Ihr zufolge bedroht das Gesetz europäische und andere internationale Finanzhilfen, die an die Korruptionsbekämpfung der Ukraine geknüpft sind.
Brüssel zeigt sich besorgt über ukrainisches Antikorruptionsgesetz
EU-Erweiterungskommissarin Marta Kos sprach im Zusammenhang mit dem neuen Gesetz von einem "ernsthaften Rückschritt". "Unabhängige Organe wie NABU und SAPO sind für den Weg der Ukraine in die EU von entscheidender Bedeutung. Die Rechtsstaatlichkeit bleibt im Mittelpunkt der EU-Beitrittsverhandlungen", schrieb Kos im sozialen Netzwerk X.
Der Investmentbanker und Finanzexperte Serhij Fursa wies auf Facebook darauf hin, dass viele Menschen dem NABU und der SAPO Ineffizienz vorwerfen.

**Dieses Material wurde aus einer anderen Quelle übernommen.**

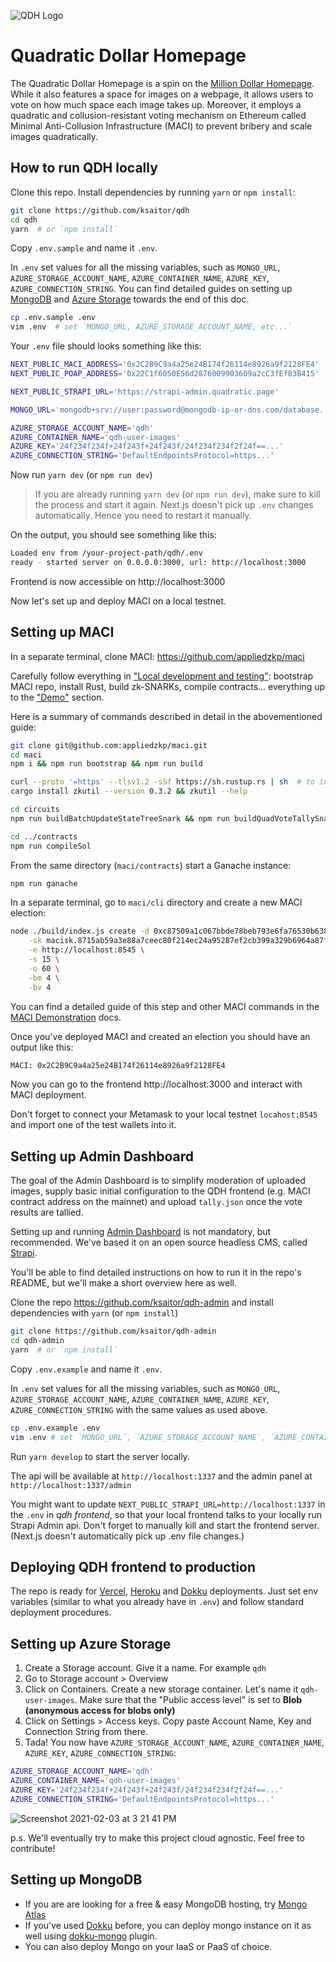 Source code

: ![QDH Logo](https://quadratic.page/ballot-box-emoji.png)

# Quadratic Dollar Homepage

The Quadratic Dollar Homepage is a spin on the [Million Dollar Homepage](http://www.milliondollarhomepage.com/). While
it also features a space for images on a webpage, it allows users to vote on how much space each image takes up.
Moreover, it employs a quadratic and collusion-resistant voting mechanism on Ethereum called Minimal Anti-Collusion
Infrastructure (MACI) to prevent bribery and scale images quadratically.

## How to run QDH locally

Clone this repo. Install dependencies by running `yarn` or `npm install`:

```bash
git clone https://github.com/ksaitor/qdh
cd qdh
yarn  # or `npm install`
```

Copy `.env.sample` and name it `.env`.

In `.env` set values for all the missing variables, such as `MONGO_URL`, `AZURE_STORAGE_ACCOUNT_NAME`,
`AZURE_CONTAINER_NAME`, `AZURE_KEY`, `AZURE_CONNECTION_STRING`. You can find detailed guides on setting up [MongoDB](#setting-up-mongodb) and [Azure Storage](#setting-up-azure-storage) towards the end of this doc.

```bash
cp .env.sample .env
vim .env  # set `MONGO_URL, AZURE_STORAGE_ACCOUNT_NAME, etc...`
```

Your `.env` file should looks something like this:
```bash
NEXT_PUBLIC_MACI_ADDRESS='0x2C2B9C9a4a25e24B174f26114e8926a9f2128FE4'
NEXT_PUBLIC_POAP_ADDRESS='0x22C1f6050E56d2876009903609a2cC3fEf83B415'

NEXT_PUBLIC_STRAPI_URL='https://strapi-admin.quadratic.page'

MONGO_URL='mongodb+srv://user:password@mongodb-ip-or-dns.com/database...'

AZURE_STORAGE_ACCOUNT_NAME='qdh'
AZURE_CONTAINER_NAME='qdh-user-images'
AZURE_KEY='24f234f234f+24f243f+24f243f/24f234f234f2f24f==...'
AZURE_CONNECTION_STRING='DefaultEndpointsProtocol=https...'
```

Now run `yarn dev` (or `npm run dev`)

> If you are already running `yarn dev` (or `npm run dev`), make sure to kill the process and start it again. Next.js doesn't pick up `.env` changes automatically. Hence you need to restart it manually.

On the output, you should see something like this:

```bash
Loaded env from /your-project-path/qdh/.env
ready - started server on 0.0.0.0:3000, url: http://localhost:3000
```

Frontend is now accessible on http://localhost:3000

Now let's set up and deploy MACI on a local testnet.

## Setting up MACI

In a separate terminal, clone MACI: https://github.com/appliedzkp/maci

Carefully follow everything in ["Local development and testing"](https://github.com/appliedzkp/maci#local-development-and-testing): bootstrap MACI repo, install Rust, build zk-SNARKs, compile contracts... everything up to the ["Demo"](https://github.com/appliedzkp/maci#demo) section.

Here is a summary of commands described in detail in the abovementioned guide:

```bash
git clone git@github.com:appliedzkp/maci.git
cd maci
npm i && npm run bootstrap && npm run build

curl --proto '=https' --tlsv1.2 -sSf https://sh.rustup.rs | sh  # to install Rust
cargo install zkutil --version 0.3.2 && zkutil --help

cd circuits
npm run buildBatchUpdateStateTreeSnark && npm run buildQuadVoteTallySnark

cd ../contracts
npm run compileSol
```

From the same directory (`maci/contracts`) start a Ganache instance:

```bash
npm run ganache
```

In a separate terminal, go to `maci/cli` directory and create a new MACI election:

```bash
node ./build/index.js create -d 0xc87509a1c067bbde78beb793e6fa76530b6382a4c0241e5e4a9ec0a0f44dc0d3 \
	-sk macisk.8715ab59a3e88a7ceec80f214ec24a95287ef2cb399a329b6964a87f85cf51c \
	-e http://localhost:8545 \
	-s 15 \
	-o 60 \
	-bm 4 \
	-bv 4
```
You can find a detailed guide of this step and other MACI commands in the [MACI Demonstration](https://github.com/appliedzkp/maci/tree/master/cli#demonstration) docs.

Once you've deployed MACI and created an election you should have an output like this:

```bash
MACI: 0x2C2B9C9a4a25e24B174f26114e8926a9f2128FE4
```

Now you can go to the frontend http://localhost:3000 and interact with MACI deployment.

Don't forget to connect your Metamask to your local testnet `locahost:8545` and import one of the test wallets into it.


## Setting up Admin Dashboard

The goal of the Admin Dashboard is to simplify moderation of uploaded images, supply basic initial configuration to the QDH frontend (e.g. MACI contract address on the mainnet) and upload `tally.json` once the vote results are tallied.

Setting up and running [Admin Dashboard](https://github.com/ksaitor/qdh-admin) is not mandatory, but recommended. We've based it on an open source headless
CMS, called [Strapi](https://strapi.io/).

You'll be able to find detailed instructions on how to run it in the repo's README, but we'll make a short overview here as well.

Clone the repo https://github.com/ksaitor/qdh-admin and install dependencies with `yarn` (or `npm install`)
```bash
git clone https://github.com/ksaitor/qdh-admin
cd qdh-admin
yarn  # or `npm install`
```

Copy `.env.example` and name it `.env`.

In `.env` set values for all the missing variables, such as `MONGO_URL`, `AZURE_STORAGE_ACCOUNT_NAME`,
`AZURE_CONTAINER_NAME`, `AZURE_KEY`, `AZURE_CONNECTION_STRING` with the same values as used above.

```bash
cp .env.example .env
vim .env # set `MONGO_URL`, `AZURE_STORAGE_ACCOUNT_NAME`, `AZURE_CONTAINER_NAME`, `AZURE_KEY`, `AZURE_CONNECTION_STRING`.
```

Run `yarn develop` to start the server locally.

The api will be available at `http://localhost:1337` and the admin panel at `http://localhost:1337/admin`

You might want to update `NEXT_PUBLIC_STRAPI_URL=http://localhost:1337` in the `.env` in _qdh frontend_, so that your local frontend talks to your locally run Strapi Admin api. Don't forget to manually kill and start the frontend server. (Next.js doesn't automatically pick up .env file changes.)

## Deploying QDH frontend to production

The repo is ready for [Vercel](https://vercel.io), [Heroku](https://heroku.com) and [Dokku](https://github.com/dokku/dokku) deployments. Just set env variables (similar to what you already have in `.env`) and follow standard deployment procedures.

## Setting up Azure Storage
1. Create a Storage account. Give it a name. For example `qdh`
2. Go to Storage account > Overview
3. Click on Containers. Create a new storage container. Let's name it `qdh-user-images`. Make sure that the "Public access level" is set to **Blob (anonymous access for blobs only)**
4. Click on Settings > Access keys. Copy paste Account Name, Key and Connection String from there.
5. Tada! You now have `AZURE_STORAGE_ACCOUNT_NAME`, `AZURE_CONTAINER_NAME`, `AZURE_KEY`, `AZURE_CONNECTION_STRING`:

```bash
AZURE_STORAGE_ACCOUNT_NAME='qdh'
AZURE_CONTAINER_NAME='qdh-user-images'
AZURE_KEY='24f234f234f+24f243f+24f243f/24f234f234f2f24f==...'
AZURE_CONNECTION_STRING='DefaultEndpointsProtocol=https...'
```
![Screenshot 2021-02-03 at 3 21 41 PM](https://user-images.githubusercontent.com/936436/106730581-82522780-6649-11eb-88a7-a928e6bbe5bd.png)

p.s. We'll eventually try to make this project cloud agnostic. Feel free to contribute!

## Setting up MongoDB

- If you are are looking for a free & easy MongoDB hosting, try [Mongo Atlas](https://www.mongodb.com/cloud/atlas)
- If you've used [Dokku](https://github.com/dokku/dokku) before, you can deploy mongo instance on it as well using [dokku-mongo](https://github.com/dokku/dokku-mongo) plugin.
- You can also deploy Mongo on your IaaS or PaaS of choice.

Doch seien die Organe "weit effektiver als angenommen", so Fursa. Wenn man bereit sei, mit den rechtlichen Einschränkungen sogar die europäische Integration und die Unterstützung westlicher Partner aufs Spiel zu setzen, "dann ist die Angst sehr groß - was bedeutet, dass das NABU sehr gute Arbeit leistet", meint Fursa.
Als Reaktion auf die Proteste hielt Wolodymyr Selenskyj am 23. Juli ein Treffen mit allen Leitern der ukrainischen Strafverfolgungs- und Antikorruptionsbehörden sowie mit Generalstaatsanwalt Ruslan Krawtschenko ab. "Wir alle hören, was die Öffentlichkeit sagt. Wir sehen, was die Menschen von staatlichen Institutionen erwarten, damit Gerechtigkeit und die Effektivität jeder einzelnen Institution gewährleistet wird", erklärte der ukrainische Präsident. Er kündigte an, innerhalb von zwei Wochen einen gemeinsamen Aktionsplan zur Lösung des Streits zu entwickeln.